'Hack the Pentagon' Hackers Will Literally Hack the PentagonEthical Hacking Session Will Focus on DOD Facility Related Controls System
The next iteration of the "Hack the Pentagon" bug bounty program is getting literal, with a new list of targets for white hat hackers pegged to the network controlling the U.S. Department of Defense's headquarters building.
The military has run periodic bug bounty programs since initiating "Hack the Pentagon" in 2016. Participants have revealed holes in the F-15 tactical air fighter and advanced secure hardware architectures. More than 3,000 hackers have participated, collectively netting more than $650,000 in bounty payouts.
A contract solicitation for the next session of ethical hacking lists the Pentagon's Facility Related Controls System network as the target.
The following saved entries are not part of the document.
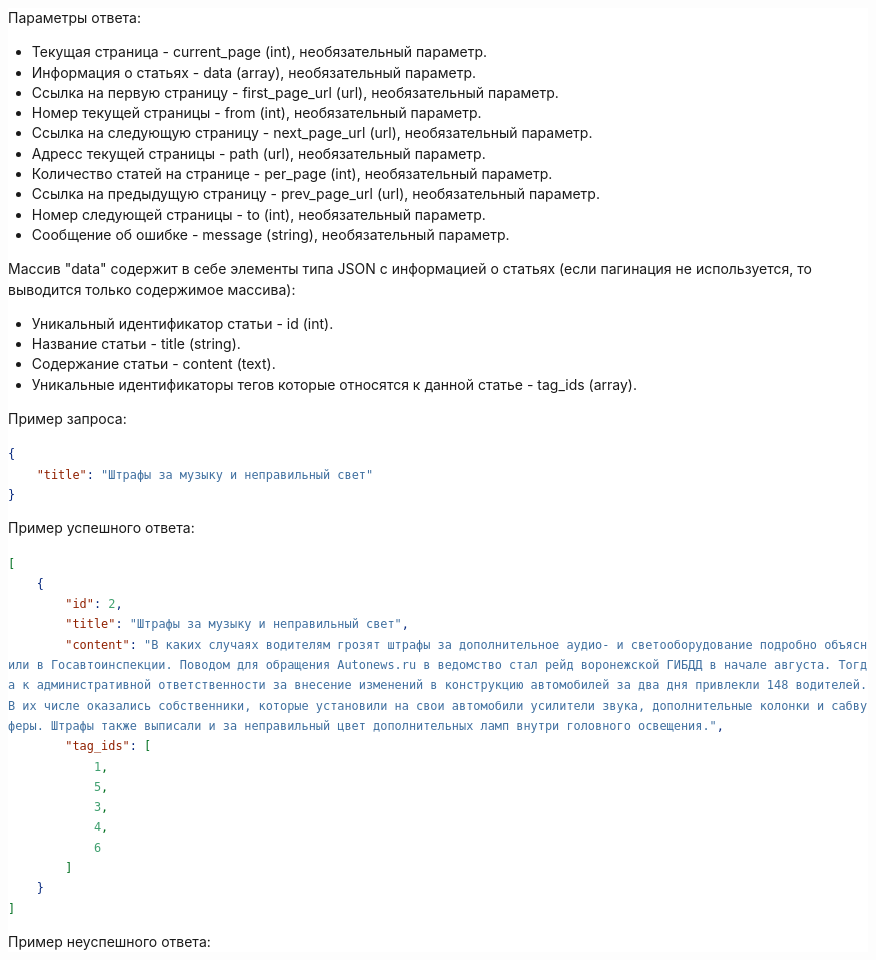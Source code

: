 Параметры ответа:
- Текущая страница - current_page (int), необязательный параметр.
- Информация о статьях - data (array), необязательный параметр.
- Ссылка на первую страницу - first_page_url (url), необязательный параметр.
- Номер текущей страницы - from (int), необязательный параметр.
- Ссылка на следующую страницу - next_page_url (url), необязательный параметр.
- Адресс текущей страницы - path (url), необязательный параметр.
- Количество статей на странице - per_page (int), необязательный параметр.
- Ссылка на предыдущую страницу - prev_page_url (url), необязательный параметр.
- Номер следующей страницы - to (int), необязательный параметр.
- Сообщение об ошибке - message (string), необязательный параметр.

Массив "data" содержит в себе элементы типа JSON с информацией о статьях (если пагинация не используется, то выводится только содержимое массива):
- Уникальный идентификатор статьи - id (int).
- Название статьи - title (string).
- Содержание статьи - content (text).
- Уникальные идентификаторы тегов которые относятся к данной статье - tag_ids (array).


Пример запроса:

```json
{
    "title": "Штрафы за музыку и неправильный свет"
}
```


Пример успешного ответа:

```json
[
    {
        "id": 2,
        "title": "Штрафы за музыку и неправильный свет",
        "content": "В каких случаях водителям грозят штрафы за дополнительное аудио- и светооборудование подробно объяснили в Госавтоинспекции. Поводом для обращения Autonews.ru в ведомство стал рейд воронежской ГИБДД в начале августа. Тогда к административной ответственности за внесение изменений в конструкцию автомобилей за два дня привлекли 148 водителей. В их числе оказались собственники, которые установили на свои автомобили усилители звука, дополнительные колонки и сабвуферы. Штрафы также выписали и за неправильный цвет дополнительных ламп внутри головного освещения.",
        "tag_ids": [
            1,
            5,
            3,
            4,
            6
        ]
    }
]
```


Пример неуспешного ответа:
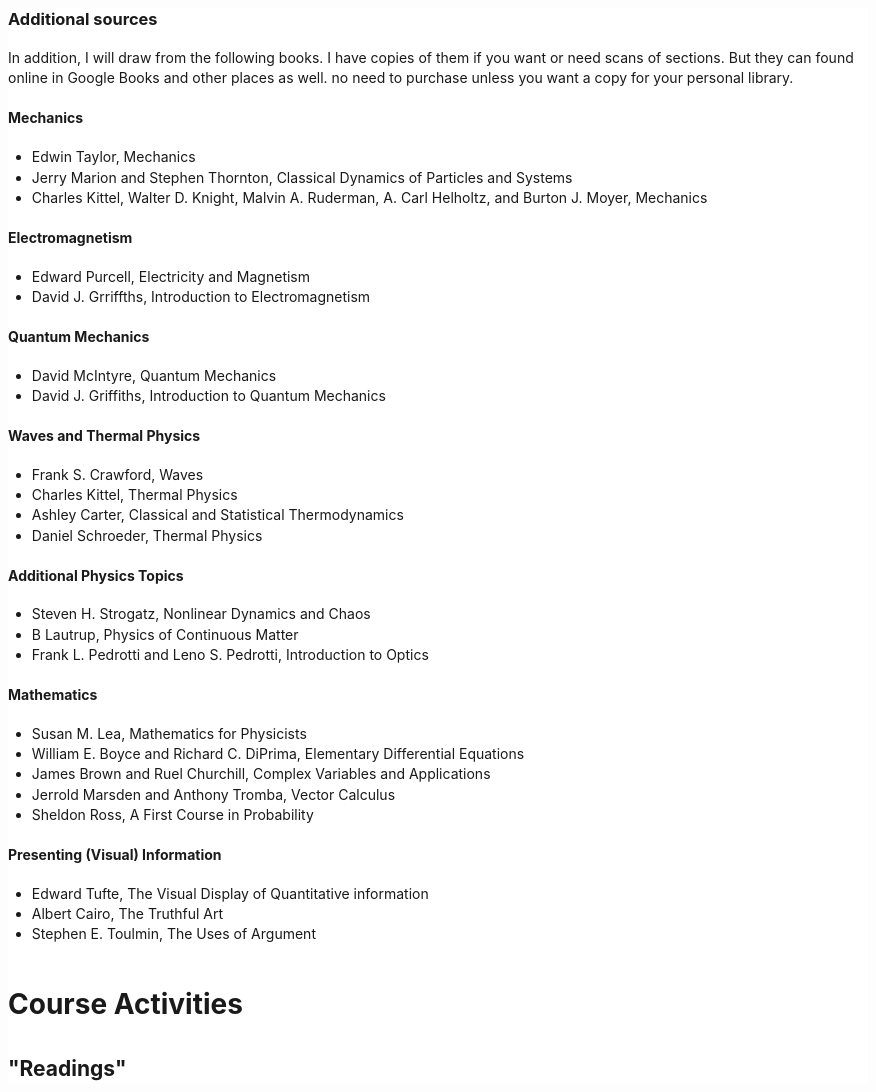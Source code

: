 ### Additional sources

In addition, I will draw from the following books. I have copies of them if you want or need scans of sections. But they can found online in Google Books and other places as well. no need to purchase unless you want a copy for your personal library.

#### Mechanics

* Edwin Taylor, Mechanics
* Jerry Marion and Stephen Thornton, Classical Dynamics of Particles and Systems
* Charles Kittel, Walter D. Knight, Malvin A. Ruderman, A. Carl Helholtz, and Burton J. Moyer, Mechanics
 
#### Electromagnetism

* Edward Purcell, Electricity and Magnetism
* David J. Grriffths, Introduction to Electromagnetism

#### Quantum Mechanics

* David McIntyre, Quantum Mechanics
* David J. Griffiths, Introduction to Quantum Mechanics

#### Waves and Thermal Physics

* Frank S. Crawford, Waves
* Charles Kittel, Thermal Physics
* Ashley Carter, Classical and Statistical Thermodynamics
* Daniel Schroeder, Thermal Physics

#### Additional Physics Topics

* Steven H. Strogatz, Nonlinear Dynamics and Chaos
* B Lautrup, Physics of Continuous Matter
* Frank L. Pedrotti and Leno S. Pedrotti, Introduction to Optics

#### Mathematics

* Susan M. Lea, Mathematics for Physicists
* William E. Boyce and Richard C. DiPrima, Elementary Differential Equations
* James Brown and Ruel Churchill, Complex Variables and Applications
* Jerrold Marsden and Anthony Tromba, Vector Calculus
* Sheldon Ross, A First Course in Probability

#### Presenting (Visual) Information

* Edward Tufte, The Visual Display of Quantitative information
* Albert Cairo, The Truthful Art
* Stephen E. Toulmin, The Uses of Argument

# Course Activities

## "Readings"
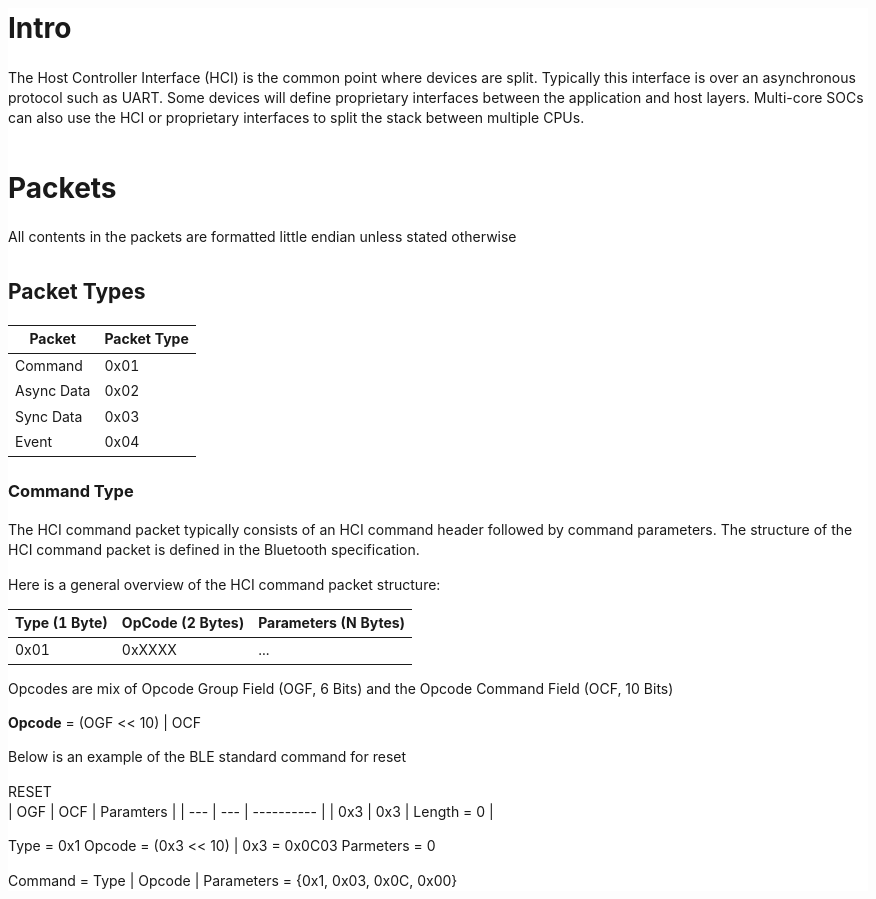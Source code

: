 # Intro
The Host Controller Interface (HCI) is the common point where devices are split. Typically this interface is over an asynchronous protocol such as UART. Some devices will define proprietary interfaces between the application and host layers. Multi-core SOCs can also use the HCI or proprietary interfaces to split the stack between multiple CPUs.

# Packets
All contents in the packets are formatted little endian unless stated otherwise
<br>




## Packet Types
| Packet     | Packet Type |
| ---------- | ----------- |
| Command    | 0x01        |
| Async Data | 0x02        |
| Sync Data  | 0x03        |
| Event      | 0x04        |

### Command Type
The HCI command packet typically consists of an HCI command header followed by command parameters. The structure of the HCI command packet is defined in the Bluetooth specification.

Here is a general overview of the HCI command packet structure:

| Type (1 Byte) | OpCode (2 Bytes) | Parameters (N Bytes) |
| ------------- | ---------------- | -------------------- |
| 0x01          | 0xXXXX           | ...                  |

Opcodes are mix of Opcode Group Field (OGF, 6 Bits) and the Opcode Command Field (OCF, 10 Bits)

**Opcode** = (OGF << 10)  | OCF

Below is an example of the BLE standard command for reset

RESET
<br>
| OGF | OCF | Paramters  |
| --- | --- | ---------- |
| 0x3 | 0x3 | Length = 0 |

Type = 0x1
Opcode = (0x3 << 10) | 0x3 = 0x0C03
Parmeters = 0

Command = Type | Opcode | Parameters = {0x1, 0x03, 0x0C, 0x00}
The network is wired into the command and communications center used by the president and the secretary of defense, a nearby office building housing a number of Pentagon agencies and the on-campus utility plant. Researchers will also be to probe for weaknesses in select Pentagon corridors, the basement and the mezzanine.
As the list suggests, both operational technology and operational technology are connected to the FCRS network.
The bounty program will last no more than 72 hours in person, and hackers will be physically located on the Pentagon campus.
Bug bounties moved into the mainstream over the past decade, particularly as major technology companies, including Google, Facebook and Microsoft, have set up programs to accept unsolicited reports from outside researchers.
In September 2020, the Cybersecurity and Infrastructure Security Agency ordered most executive branch agencies and departments to create their own vulnerability disclosure programs (see: US Agencies Must Create Vulnerability Disclosure Policies).
In April 2020, the DOD Cyber Crime Center and the Defense Counterintelligence and Security Agency launched a 12-month Defense Industrial Base Vulnerability Disclosure Program for third-party firms and companies that are part of the Defense Industrial Base Sector and work with the Pentagon to supply technology and research.
Branches of the U.S. military have also operated their own vulnerability disclosure programs. A 2018 program run by the Air Force uncovered 120 vulnerabilities and paid out $130,000 to the hackers who revealed them.
Earlier in 2021, the Army launched its third "Hack the Army" program in conjunction with the Defense Digital Service and HackerOne.